**Work to be completed:**
From the line with "Готовые хранилища уже" through the line with "Так как это", inclusive, return each line of the data below exactly and leave the rest out.

Input data START

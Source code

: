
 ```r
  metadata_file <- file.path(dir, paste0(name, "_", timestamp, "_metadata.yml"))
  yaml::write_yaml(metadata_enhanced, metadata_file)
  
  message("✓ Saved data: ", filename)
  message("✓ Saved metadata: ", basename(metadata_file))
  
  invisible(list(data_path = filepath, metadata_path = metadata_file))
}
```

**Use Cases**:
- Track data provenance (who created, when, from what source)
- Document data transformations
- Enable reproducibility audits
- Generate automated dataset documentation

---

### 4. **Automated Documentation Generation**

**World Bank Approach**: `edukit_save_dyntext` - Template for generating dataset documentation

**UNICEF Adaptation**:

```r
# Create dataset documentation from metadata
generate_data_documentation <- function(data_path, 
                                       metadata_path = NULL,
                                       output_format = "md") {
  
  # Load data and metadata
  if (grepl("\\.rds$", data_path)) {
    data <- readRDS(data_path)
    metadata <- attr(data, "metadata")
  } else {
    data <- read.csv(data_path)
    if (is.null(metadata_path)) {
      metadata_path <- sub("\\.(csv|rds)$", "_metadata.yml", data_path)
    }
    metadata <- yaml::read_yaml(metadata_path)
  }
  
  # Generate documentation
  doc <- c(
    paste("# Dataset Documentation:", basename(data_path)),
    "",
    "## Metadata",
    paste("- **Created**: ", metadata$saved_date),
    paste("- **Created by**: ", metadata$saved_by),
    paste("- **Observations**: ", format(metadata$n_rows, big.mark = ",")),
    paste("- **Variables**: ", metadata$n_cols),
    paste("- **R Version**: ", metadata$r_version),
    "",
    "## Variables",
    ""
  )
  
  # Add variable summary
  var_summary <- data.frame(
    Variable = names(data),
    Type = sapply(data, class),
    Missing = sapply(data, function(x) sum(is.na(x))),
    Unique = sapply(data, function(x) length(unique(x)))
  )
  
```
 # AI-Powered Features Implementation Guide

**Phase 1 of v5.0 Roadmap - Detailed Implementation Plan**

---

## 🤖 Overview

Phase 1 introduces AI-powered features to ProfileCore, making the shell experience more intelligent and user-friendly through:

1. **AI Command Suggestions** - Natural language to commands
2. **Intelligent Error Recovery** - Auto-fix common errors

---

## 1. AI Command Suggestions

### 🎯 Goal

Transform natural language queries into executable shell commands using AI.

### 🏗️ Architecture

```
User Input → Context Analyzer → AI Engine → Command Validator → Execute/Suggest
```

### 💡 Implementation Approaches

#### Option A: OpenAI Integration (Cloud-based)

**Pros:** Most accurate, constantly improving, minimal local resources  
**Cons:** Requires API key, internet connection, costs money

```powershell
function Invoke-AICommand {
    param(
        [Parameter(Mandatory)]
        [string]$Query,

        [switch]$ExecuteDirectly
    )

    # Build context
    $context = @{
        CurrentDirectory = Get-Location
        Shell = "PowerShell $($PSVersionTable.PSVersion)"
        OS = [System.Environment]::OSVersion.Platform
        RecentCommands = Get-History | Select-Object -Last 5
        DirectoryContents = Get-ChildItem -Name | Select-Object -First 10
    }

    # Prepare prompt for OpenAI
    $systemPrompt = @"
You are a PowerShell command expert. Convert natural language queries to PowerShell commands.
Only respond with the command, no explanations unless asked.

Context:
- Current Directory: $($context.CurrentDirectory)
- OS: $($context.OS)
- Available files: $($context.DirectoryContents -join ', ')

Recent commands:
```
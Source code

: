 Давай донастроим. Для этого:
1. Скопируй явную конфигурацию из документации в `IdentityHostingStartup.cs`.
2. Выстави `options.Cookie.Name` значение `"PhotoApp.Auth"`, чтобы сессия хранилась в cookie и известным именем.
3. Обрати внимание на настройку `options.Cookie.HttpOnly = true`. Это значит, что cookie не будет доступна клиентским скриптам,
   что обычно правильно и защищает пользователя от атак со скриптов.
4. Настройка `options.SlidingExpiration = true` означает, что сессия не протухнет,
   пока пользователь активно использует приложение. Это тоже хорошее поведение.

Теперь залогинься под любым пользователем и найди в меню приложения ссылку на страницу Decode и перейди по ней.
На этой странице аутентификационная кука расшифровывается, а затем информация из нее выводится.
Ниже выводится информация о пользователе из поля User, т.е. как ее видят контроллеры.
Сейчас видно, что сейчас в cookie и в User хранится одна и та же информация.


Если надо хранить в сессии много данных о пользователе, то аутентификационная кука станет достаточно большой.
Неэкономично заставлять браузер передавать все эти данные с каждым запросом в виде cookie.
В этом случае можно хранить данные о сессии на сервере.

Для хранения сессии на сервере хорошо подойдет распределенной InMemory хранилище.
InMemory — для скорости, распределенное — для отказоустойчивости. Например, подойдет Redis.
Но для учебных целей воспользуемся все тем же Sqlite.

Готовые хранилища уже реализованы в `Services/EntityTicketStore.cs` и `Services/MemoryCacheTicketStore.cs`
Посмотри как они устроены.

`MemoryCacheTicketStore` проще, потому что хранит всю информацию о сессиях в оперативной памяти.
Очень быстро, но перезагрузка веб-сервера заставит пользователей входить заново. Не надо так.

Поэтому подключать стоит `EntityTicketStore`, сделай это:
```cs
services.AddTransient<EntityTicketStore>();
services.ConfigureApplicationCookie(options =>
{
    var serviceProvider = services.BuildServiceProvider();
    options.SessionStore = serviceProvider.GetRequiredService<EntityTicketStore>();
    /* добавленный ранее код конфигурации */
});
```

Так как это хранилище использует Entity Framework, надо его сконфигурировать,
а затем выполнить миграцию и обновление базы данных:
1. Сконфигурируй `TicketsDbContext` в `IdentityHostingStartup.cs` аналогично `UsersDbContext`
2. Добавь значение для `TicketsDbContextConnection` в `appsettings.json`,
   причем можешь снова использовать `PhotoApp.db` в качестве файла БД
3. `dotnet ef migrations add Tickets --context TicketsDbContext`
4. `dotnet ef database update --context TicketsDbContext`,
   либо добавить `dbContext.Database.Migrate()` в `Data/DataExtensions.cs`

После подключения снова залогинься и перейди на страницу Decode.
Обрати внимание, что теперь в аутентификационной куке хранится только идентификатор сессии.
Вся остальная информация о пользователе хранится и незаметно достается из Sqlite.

Input data END

**Exercise result:**
Готовые хранилища уже реализованы в `Services/EntityTicketStore.cs` и `Services/MemoryCacheTicketStore.cs`
Посмотри как они устроены.

`MemoryCacheTicketStore` проще, потому что хранит всю информацию о сессиях в оперативной памяти.
Очень быстро, но перезагрузка веб-сервера заставит пользователей входить заново. Не надо так.

Поэтому подключать стоит `EntityTicketStore`, сделай это:
```cs
services.AddTransient<EntityTicketStore>();
services.ConfigureApplicationCookie(options =>
{
    var serviceProvider = services.BuildServiceProvider();
    options.SessionStore = serviceProvider.GetRequiredService<EntityTicketStore>();
    /* добавленный ранее код конфигурации */
});
```

Так как это хранилище использует Entity Framework, надо его сконфигурировать,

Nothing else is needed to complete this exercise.